**Task requirements:** Look down the entries below and report how many lines hold the string "sequence"; write nothing else.

Source texts of formatted documents:
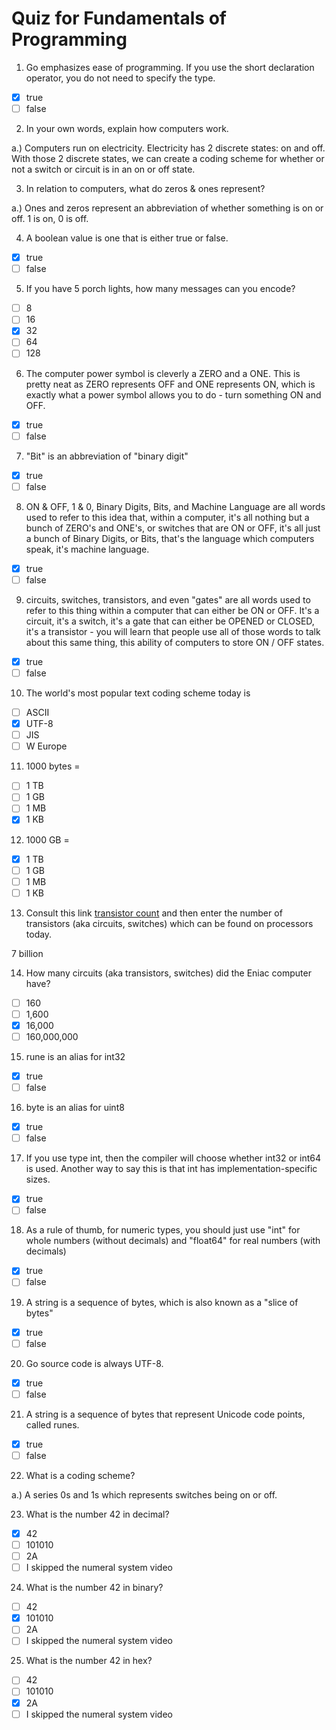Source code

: # Quiz for Fundamentals of Programming

1. Go emphasizes ease of programming. If you use the short declaration operator, you do not need to specify the type. 

  - [x] true
  - [ ] false

2. In your own words, explain how computers work.  

a.) Computers run on electricity. Electricity has 2 discrete states: on and off. With those 2 discrete states, we can create a coding scheme for whether or not a switch or circuit is in an on or off state.

3. In relation to computers, what do zeros & ones represent?  

a.) Ones and zeros represent an abbreviation of whether something is on or off. 1 is on, 0 is off.

4. A boolean value is one that is either true or false.

  - [x] true
  - [ ] false

5. If you have 5 porch lights, how many messages can you encode?  

  - [ ] 8
  - [ ] 16
  - [x] 32
  - [ ] 64
  - [ ] 128
  
6. The computer power symbol is cleverly a ZERO and a ONE. This is pretty neat as ZERO represents OFF and ONE represents ON, which is exactly what a power symbol allows you to do - turn something ON and OFF.  

  - [x] true
  - [ ] false

7. "Bit" is an abbreviation of "binary digit"  

  - [x] true
  - [ ] false

8. ON & OFF, 1 & 0, Binary Digits, Bits, and Machine Language are all words used to refer to this idea that, within a computer, it's all nothing but a bunch of ZERO's and ONE's, or switches that are ON or OFF, it's all just a bunch of Binary Digits, or Bits, that's the language which computers speak, it's machine language.  

  - [x] true
  - [ ] false

9. circuits, switches, transistors, and even "gates" are all words used to refer to this thing within a computer that can either be ON or OFF. It's a circuit, it's a switch, it's a gate that can either be OPENED or CLOSED, it's a transistor - you will learn that people use all of those words to talk about this same thing, this ability of computers to store ON / OFF states.

  - [x] true
  - [ ] false

10. The world's most popular text coding scheme today is 

  - [ ] ASCII
  - [x] UTF-8
  - [ ] JIS
  - [ ] W Europe

11. 1000 bytes =

  - [ ] 1 TB
  - [ ] 1 GB
  - [ ] 1 MB
  - [x] 1 KB

12. 1000 GB = 

  - [x] 1 TB
  - [ ] 1 GB
  - [ ] 1 MB
  - [ ] 1 KB

13. Consult this link [transistor count](https://en.wikipedia.org/wiki/Transistor_count) and then enter the number of transistors (aka circuits, switches) which can be found on processors today.  

7 billion

14. How many circuits (aka transistors, switches) did the Eniac computer have?

  - [ ] 160
  - [ ] 1,600
  - [x] 16,000
  - [ ] 160,000,000

15. rune is an alias for int32

  - [x] true
  - [ ] false

16. byte is an alias for uint8

  - [x] true
  - [ ] false

17. If you use type int, then the compiler will choose whether int32 or int64 is used. Another way to say this is that int has implementation-specific sizes.

  - [x] true
  - [ ] false

18. As a rule of thumb, for numeric types, you should just use "int" for whole numbers (without decimals) and "float64" for real numbers (with decimals) 

  - [x] true
  - [ ] false

19. A string is a sequence of bytes, which is also known as a "slice of bytes"

  - [x] true
  - [ ] false

20. Go source code is always UTF-8. 

  - [x] true
  - [ ] false

21. A string is a sequence of bytes that represent Unicode code points, called runes.

  - [x] true
  - [ ] false

22. What is a coding scheme?

a.) A series 0s and 1s which represents switches being on or off.


23. What is the number 42 in decimal?

  - [x] 42 
  - [ ] 101010
  - [ ] 2A
  - [ ] I skipped the numeral system video

24. What is the number 42 in binary?

  - [ ] 42 
  - [x] 101010
  - [ ] 2A
  - [ ] I skipped the numeral system video

25. What is the number 42 in hex?

  - [ ] 42 
  - [ ] 101010
  - [x] 2A
  - [ ] I skipped the numeral system video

**Response to this exercise:** 2